An Important Message from Tami
Dear Friends,
Last month, I expressed my concerns over and disagreement with a recent task force recommendation suggesting that women would be better served by foregoing mammograms until the age of 50 , versus the current standard of 40. I also urged all of you to disregard the task force report and continue to follow the recommendations of the American Cancer Society, which strongly suggests mammograms beginning at age 40.
In the weeks since this task force report became public, there has been ongoing debate over the issue. I wanted to share with you the below column from CNN that was written by Susan Scanlan, president of the Women’s Research & Education Institute. She, too, makes very good points.
It is my hope that you read her letter, share our collective concerns and continue to urge the women in your lives to follow the American Cancer Society guidelines.
Love,
A step back for women's health
By Susan Scanlan
CNN.com
Dec. 2, 2009
Editor's note: Susan Scanlan is president of the Women's Research & Education Institute and chairwoman of the National Council of Women's Organizations, which describes itself as a coalition of more than 240 progressive women's groups representing more than 12 million American women. She helped found the Congressional Caucus for Women's Issues and its policy arm, WREI, and was director of the caucus for five years.
Washington (CNN) -- I've been digesting the recommendations of the U.S. Preventive Services Task Force for two weeks now. And I'm still swallowing hard.
How else to react to the cockamamie recommendations to discontinue routine breast self-exams, along with mammograms, for 40-something women?
Let's take one giant leap backward for women's health! These task forcers have devalued the only tool available to women for fighting what is practically a health scourge in our country.
I know from scourges. The granddaughter and daughter of breast cancer victims, my time in the barrel came in 2005. Four years and a double mastectomy later, I'm still kicking. Also stricken: my best friend, my college roommate, two cousins and my sister, whose "unnecessary" mammogram found a stage 3.5 tumor when she was at the invincible age of 42.

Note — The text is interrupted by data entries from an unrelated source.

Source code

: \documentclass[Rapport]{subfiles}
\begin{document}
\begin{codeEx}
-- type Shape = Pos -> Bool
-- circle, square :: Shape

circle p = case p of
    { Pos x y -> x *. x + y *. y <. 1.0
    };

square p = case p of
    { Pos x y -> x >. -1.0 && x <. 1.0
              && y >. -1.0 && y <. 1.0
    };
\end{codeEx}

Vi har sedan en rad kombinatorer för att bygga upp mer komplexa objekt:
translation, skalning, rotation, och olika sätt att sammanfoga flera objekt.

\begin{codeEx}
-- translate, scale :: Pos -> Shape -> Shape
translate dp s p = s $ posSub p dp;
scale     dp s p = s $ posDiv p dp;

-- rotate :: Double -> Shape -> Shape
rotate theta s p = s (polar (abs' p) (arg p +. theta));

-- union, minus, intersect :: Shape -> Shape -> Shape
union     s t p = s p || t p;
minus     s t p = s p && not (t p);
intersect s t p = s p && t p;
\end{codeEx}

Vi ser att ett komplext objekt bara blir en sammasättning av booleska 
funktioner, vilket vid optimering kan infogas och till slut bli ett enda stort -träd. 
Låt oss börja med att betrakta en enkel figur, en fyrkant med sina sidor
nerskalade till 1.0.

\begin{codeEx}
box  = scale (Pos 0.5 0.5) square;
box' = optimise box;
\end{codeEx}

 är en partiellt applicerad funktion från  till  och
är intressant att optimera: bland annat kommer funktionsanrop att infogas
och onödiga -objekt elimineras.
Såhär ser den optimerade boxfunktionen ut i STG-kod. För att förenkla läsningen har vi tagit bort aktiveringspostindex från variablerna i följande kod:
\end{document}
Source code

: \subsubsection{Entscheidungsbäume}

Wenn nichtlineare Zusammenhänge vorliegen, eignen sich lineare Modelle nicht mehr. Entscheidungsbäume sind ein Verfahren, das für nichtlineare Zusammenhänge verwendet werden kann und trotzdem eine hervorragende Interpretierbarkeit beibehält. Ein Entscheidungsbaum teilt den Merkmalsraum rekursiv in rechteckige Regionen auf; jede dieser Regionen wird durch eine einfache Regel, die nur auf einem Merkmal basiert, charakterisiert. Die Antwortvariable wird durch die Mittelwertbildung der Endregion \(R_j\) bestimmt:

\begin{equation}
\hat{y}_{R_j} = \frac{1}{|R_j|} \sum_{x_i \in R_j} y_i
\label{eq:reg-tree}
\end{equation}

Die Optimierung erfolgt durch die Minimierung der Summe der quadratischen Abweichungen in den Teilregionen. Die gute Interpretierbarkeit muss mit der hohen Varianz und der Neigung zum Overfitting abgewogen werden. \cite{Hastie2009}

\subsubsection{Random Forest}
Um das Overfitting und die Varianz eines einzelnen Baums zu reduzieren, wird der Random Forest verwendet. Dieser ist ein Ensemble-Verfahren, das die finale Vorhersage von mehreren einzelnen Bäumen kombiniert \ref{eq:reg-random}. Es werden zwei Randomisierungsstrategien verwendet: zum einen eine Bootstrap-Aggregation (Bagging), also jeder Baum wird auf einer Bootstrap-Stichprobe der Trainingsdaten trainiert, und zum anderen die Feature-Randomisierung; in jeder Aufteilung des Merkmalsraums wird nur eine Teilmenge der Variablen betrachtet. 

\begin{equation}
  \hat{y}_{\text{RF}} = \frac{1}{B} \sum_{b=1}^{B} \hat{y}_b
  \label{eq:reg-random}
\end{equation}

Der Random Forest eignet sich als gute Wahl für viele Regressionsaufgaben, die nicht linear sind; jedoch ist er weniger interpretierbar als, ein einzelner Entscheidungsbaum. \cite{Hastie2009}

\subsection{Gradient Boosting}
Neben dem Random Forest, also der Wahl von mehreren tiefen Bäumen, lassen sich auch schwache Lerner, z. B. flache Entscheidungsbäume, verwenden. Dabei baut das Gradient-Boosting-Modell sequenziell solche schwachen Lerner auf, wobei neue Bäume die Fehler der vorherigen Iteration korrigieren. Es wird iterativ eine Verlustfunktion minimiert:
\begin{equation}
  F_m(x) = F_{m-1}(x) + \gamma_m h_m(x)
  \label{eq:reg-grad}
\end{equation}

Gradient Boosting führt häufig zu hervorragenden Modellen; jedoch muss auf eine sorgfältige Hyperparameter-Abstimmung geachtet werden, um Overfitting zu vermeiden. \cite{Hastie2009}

And, no, not one of our sad sorority has the BRAC genes that signal a predilection for breast cancer. (The panel says the new recommendations don't apply to them.)
For more than 30 years, I've devoted my life to advancing the rights, responsibilities and well-being of women. In 1977, as a young staffer at the newly formed Congresswomen's Caucus, I supported then-Rep. Barbara Mikulski's fight to expand funding for women's research at the National Institutes of Health and for inclusion of women in clinical trials.
We pushed hard to mandate coverage of mammograms by U.S. insurance companies. We campaigned to empower women to take health care into their own hands. We brought physicians to Capitol Hill to teach staff and members themselves about self-exams. And we celebrated -- nay, rejoiced -- when early breast cancer detection slowly but surely led to significantly fewer breast cancer deaths.
So now, a few doctors and public health gurus have consulted the statistical tea leaves. They aim to cut down on the number of women who receive unnecessary treatments, they say, and to assuage the "anxiety" of the 10 to 15 percent of mammogrammed patients who receive a false positive result.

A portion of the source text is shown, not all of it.